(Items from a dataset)
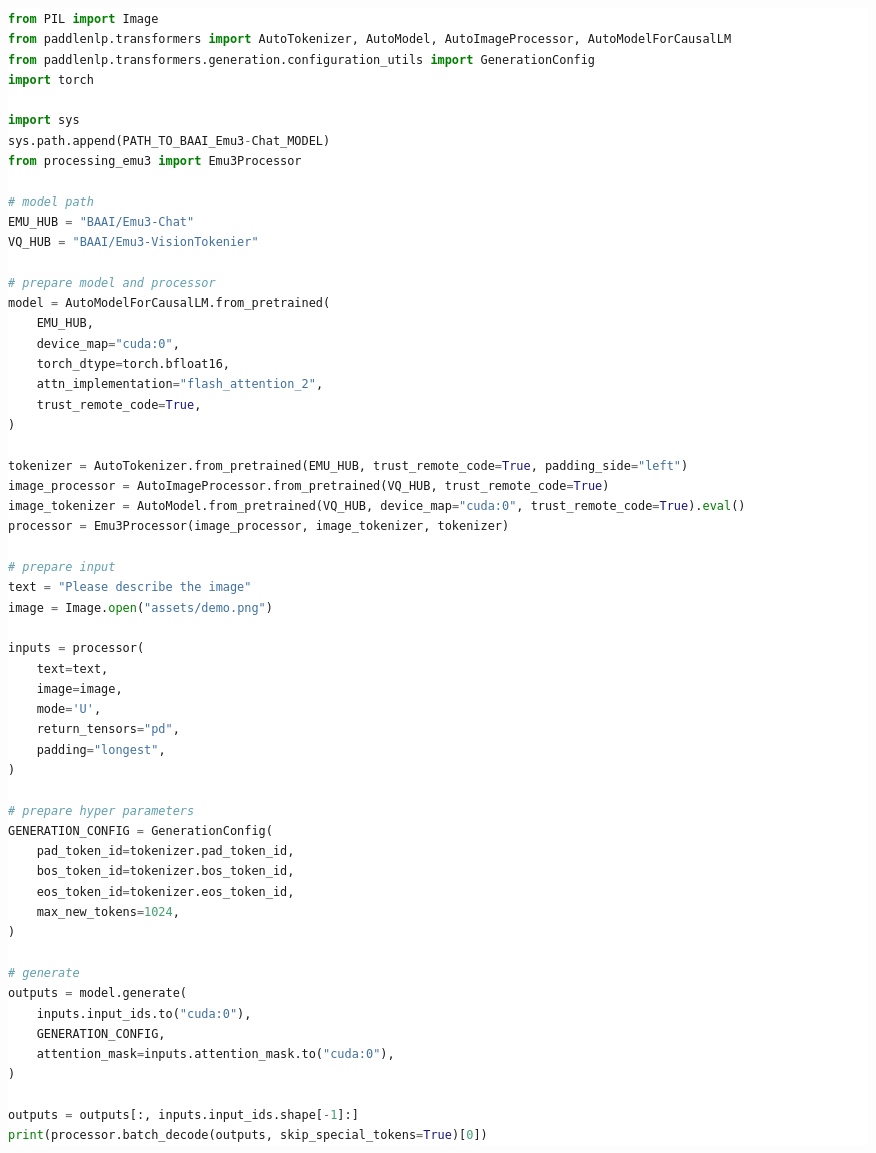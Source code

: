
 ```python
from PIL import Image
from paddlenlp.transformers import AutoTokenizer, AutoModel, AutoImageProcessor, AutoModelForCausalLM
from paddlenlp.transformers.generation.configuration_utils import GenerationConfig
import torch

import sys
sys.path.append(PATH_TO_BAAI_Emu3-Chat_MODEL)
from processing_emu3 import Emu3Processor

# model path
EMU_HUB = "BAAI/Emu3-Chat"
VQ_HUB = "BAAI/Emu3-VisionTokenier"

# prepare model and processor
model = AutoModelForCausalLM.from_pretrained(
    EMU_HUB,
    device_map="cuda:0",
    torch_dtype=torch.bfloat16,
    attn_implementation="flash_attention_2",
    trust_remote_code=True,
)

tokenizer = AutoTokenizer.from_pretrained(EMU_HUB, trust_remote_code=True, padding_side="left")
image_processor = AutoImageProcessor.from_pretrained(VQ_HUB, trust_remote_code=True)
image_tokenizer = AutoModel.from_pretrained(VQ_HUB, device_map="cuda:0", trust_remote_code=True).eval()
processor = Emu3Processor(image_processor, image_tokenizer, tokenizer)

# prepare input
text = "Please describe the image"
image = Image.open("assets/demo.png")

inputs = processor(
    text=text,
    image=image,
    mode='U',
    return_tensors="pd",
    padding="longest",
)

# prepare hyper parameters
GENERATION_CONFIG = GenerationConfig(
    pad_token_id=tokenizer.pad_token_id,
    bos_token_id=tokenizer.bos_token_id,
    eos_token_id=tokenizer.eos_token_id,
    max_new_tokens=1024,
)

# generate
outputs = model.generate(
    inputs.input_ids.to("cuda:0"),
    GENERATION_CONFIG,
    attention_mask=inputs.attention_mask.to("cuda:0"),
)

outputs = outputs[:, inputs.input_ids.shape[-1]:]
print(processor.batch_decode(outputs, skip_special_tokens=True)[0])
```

--

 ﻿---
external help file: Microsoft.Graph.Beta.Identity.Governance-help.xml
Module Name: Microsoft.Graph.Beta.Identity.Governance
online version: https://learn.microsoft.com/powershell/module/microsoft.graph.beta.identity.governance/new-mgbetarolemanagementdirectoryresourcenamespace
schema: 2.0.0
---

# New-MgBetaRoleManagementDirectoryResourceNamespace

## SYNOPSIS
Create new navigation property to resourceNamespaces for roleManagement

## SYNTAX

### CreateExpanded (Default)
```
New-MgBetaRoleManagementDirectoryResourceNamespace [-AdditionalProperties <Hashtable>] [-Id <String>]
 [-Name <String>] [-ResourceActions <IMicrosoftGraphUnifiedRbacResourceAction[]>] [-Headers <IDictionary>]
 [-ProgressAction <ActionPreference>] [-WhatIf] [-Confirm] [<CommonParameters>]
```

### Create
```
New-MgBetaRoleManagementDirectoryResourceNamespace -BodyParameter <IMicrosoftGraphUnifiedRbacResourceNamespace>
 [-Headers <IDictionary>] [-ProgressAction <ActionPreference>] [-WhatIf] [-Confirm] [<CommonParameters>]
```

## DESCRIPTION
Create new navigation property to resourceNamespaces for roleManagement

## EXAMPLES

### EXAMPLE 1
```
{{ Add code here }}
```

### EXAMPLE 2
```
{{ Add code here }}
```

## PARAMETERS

...

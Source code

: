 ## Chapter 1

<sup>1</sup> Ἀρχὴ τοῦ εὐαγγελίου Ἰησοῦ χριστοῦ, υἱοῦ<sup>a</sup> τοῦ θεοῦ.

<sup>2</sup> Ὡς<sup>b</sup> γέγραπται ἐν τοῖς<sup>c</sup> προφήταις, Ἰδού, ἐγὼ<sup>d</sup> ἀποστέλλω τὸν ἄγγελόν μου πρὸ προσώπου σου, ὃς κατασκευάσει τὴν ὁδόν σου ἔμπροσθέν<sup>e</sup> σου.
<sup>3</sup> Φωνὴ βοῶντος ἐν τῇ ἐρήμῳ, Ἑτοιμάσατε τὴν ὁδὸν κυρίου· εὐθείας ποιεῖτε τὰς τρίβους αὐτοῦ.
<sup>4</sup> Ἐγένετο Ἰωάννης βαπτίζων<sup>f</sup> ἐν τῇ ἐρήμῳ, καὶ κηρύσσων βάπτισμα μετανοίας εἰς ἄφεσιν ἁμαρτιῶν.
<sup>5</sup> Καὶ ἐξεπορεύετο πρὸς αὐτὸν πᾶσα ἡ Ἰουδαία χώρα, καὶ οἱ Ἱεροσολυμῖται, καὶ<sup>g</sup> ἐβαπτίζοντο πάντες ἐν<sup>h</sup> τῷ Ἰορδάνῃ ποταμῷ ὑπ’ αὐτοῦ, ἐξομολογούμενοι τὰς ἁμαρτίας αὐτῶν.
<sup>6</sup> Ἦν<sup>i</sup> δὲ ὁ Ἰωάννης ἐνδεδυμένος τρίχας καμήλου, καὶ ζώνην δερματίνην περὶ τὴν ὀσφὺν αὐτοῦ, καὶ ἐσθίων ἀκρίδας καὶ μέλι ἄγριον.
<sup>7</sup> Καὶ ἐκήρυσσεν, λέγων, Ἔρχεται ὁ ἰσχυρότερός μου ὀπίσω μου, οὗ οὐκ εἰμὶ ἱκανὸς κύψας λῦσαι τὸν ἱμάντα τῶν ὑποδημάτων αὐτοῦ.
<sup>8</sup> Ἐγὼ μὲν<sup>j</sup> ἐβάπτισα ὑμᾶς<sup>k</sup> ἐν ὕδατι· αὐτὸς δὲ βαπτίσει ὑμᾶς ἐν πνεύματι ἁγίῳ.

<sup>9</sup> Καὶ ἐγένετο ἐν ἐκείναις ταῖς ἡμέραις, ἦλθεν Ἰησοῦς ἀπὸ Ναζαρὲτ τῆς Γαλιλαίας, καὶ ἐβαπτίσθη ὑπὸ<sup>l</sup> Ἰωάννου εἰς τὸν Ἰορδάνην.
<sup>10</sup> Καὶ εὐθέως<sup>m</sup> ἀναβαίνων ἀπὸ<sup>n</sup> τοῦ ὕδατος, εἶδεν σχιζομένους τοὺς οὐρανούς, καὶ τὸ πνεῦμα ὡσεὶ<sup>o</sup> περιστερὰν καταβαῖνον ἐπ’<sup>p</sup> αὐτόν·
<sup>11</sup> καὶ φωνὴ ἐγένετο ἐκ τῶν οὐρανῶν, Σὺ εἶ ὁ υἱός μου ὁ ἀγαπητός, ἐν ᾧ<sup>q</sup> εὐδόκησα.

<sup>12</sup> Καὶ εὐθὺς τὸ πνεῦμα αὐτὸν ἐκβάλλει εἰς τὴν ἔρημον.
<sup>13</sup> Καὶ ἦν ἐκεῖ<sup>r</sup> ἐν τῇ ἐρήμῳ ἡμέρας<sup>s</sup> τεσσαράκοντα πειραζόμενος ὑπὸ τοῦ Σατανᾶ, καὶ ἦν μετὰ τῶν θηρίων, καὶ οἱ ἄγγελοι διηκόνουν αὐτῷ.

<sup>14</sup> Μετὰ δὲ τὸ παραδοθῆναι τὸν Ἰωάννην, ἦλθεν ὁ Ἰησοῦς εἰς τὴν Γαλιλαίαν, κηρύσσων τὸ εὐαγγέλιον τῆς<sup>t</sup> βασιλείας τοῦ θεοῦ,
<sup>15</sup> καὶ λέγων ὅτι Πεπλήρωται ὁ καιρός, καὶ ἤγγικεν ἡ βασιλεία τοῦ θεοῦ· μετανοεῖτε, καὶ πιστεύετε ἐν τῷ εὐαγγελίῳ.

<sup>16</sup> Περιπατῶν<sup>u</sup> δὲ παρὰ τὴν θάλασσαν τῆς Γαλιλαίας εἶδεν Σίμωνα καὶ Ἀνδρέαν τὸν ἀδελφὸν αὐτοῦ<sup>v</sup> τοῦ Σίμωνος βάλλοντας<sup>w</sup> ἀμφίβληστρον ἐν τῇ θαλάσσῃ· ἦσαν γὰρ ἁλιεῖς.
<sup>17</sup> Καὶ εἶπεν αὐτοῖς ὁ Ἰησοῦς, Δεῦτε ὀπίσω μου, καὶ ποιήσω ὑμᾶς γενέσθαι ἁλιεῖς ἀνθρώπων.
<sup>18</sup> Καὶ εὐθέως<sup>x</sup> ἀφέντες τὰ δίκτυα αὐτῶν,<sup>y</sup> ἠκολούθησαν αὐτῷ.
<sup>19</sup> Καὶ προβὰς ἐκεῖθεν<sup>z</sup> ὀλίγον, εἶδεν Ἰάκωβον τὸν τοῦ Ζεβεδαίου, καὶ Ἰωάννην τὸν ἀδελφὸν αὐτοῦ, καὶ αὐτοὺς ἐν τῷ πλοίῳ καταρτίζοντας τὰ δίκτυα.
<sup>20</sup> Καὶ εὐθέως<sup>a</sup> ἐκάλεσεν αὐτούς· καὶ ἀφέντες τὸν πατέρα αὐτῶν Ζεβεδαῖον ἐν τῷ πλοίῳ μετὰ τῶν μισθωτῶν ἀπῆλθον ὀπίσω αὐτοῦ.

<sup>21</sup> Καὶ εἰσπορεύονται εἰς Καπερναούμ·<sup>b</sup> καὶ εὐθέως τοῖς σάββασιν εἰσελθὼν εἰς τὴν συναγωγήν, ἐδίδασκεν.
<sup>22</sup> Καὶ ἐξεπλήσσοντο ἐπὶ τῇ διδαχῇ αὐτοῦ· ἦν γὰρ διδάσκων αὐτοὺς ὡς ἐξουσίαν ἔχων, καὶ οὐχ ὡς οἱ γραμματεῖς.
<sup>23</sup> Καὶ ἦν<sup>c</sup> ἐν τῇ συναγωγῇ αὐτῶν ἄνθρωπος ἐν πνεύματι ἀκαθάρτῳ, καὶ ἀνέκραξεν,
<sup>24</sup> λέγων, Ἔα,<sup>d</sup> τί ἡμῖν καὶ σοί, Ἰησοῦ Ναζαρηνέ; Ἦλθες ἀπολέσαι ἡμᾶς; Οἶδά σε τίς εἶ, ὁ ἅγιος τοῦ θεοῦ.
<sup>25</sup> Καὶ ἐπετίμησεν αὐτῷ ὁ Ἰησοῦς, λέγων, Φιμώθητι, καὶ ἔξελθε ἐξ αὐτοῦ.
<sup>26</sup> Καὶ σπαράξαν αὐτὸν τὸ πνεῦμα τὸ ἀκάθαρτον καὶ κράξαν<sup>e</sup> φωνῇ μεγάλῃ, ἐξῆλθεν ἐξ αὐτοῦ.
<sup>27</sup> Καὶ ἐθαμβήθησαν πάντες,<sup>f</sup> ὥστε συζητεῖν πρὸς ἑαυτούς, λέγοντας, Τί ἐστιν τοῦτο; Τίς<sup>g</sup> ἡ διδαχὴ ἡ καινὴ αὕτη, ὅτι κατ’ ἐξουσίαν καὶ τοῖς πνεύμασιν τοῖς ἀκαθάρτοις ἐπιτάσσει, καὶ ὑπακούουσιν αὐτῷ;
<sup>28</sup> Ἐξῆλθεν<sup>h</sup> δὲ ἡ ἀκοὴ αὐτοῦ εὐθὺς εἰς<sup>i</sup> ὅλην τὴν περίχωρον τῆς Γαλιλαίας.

> **Requirement**
Return the span of lines in the data above that opens at the line with "### EXAMPLE 1" and closes at the line with "## PARAMETERS", exactly, ends included, nothing else.

> **Task answer**
### EXAMPLE 1
```
{{ Add code here }}
```

### EXAMPLE 2
```
{{ Add code here }}
```

## PARAMETERS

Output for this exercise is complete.